Zawieszenie Ryszarda Kalisza w SLD to kara za to, że angażował się w inicjatywę Europa Plus, firmowaną przez Aleksandra Kwaśniewskiego i Janusza Palikota.

Nie ma żadnych podstaw prawnych wynikających ze statutu, żeby mnie wyrzucić z SLD - przekonywał Ryszard Kalisz, poseł SLD w "Faktach po Faktach" TVN 24. I jednym tchem dodawał: Sąd nad moją osobą w SLD powinien być otwarty dla mediów, publiczności i dla członków SLD. Chciałbym, by każdy mógł przyjść. Będę apelował o to do sądu.

Reklama

Jak ujawnił wniosek w imieniu zarządu ma przygotować teraz Joanna Senyszyn.

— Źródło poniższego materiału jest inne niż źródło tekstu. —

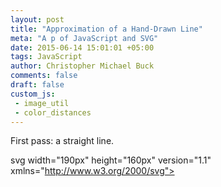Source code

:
 ```yaml
---
layout: post
title: "Approximation of a Hand-Drawn Line"
meta: "A p of JavaScript and SVG"
date: 2015-06-14 15:01:01 +05:00
tags: JavaScript
author: Christopher Michael Buck
comments: false
draft: false
custom_js:
 - image_util
 - color_distances
---
```


First pass: a straight line.


<div id="viz"></div>

svg width="190px" height="160px" version="1.1" xmlns="http://www.w3.org/2000/svg">
  <path d="M10 80 Q 52.5 10, 95 80 T 180 80" stroke="black" fill="transparent"/>
</svg>

<script>
    var data = [[0,0],[0,10]]

    var svg = d3.select("#viz")



<script>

Ryszard Kalisz stanowczo odpierał przy tym zarzuty polityków m.in. o tym, że działa na rzecz wyimaginowanej lewicy. Partia, w której działam pracuje dla wyborców, a nie dla samej siebie - mówił.

Pytany z kolei o to, jakie są szanse, że Leszek Miller przyłączy się do nowo utworzonej Europy Plus zażartował, że przewodniczącemu SLD musiałby się ponownie ukazać anioły.

Bo co Pan myśli. Anioły mu się niejednokrotnie musiały pokazywać. Może ukażą się i teraz - przekonywał.

To jawne nawiązanie do wypowiedzi Leszka Millera jeszcze z 2011 roku, kiedy ten mówił m.in.: Na pewno nie ja będę szefem SLD. Anioł przekonał mnie do kandydowania na szefa klubu, ale gdy przyjdzie ponownie i będzie namawiał do kandydowania, tym razem powiem mu: nie. Szefem partii zostanie ktoś z klubu Lewicy.

Ryszard Kalisz został zawieszony na trzy miesiące. Dalsze decyzje w jego sprawie będzie teraz podejmował sąd partyjny.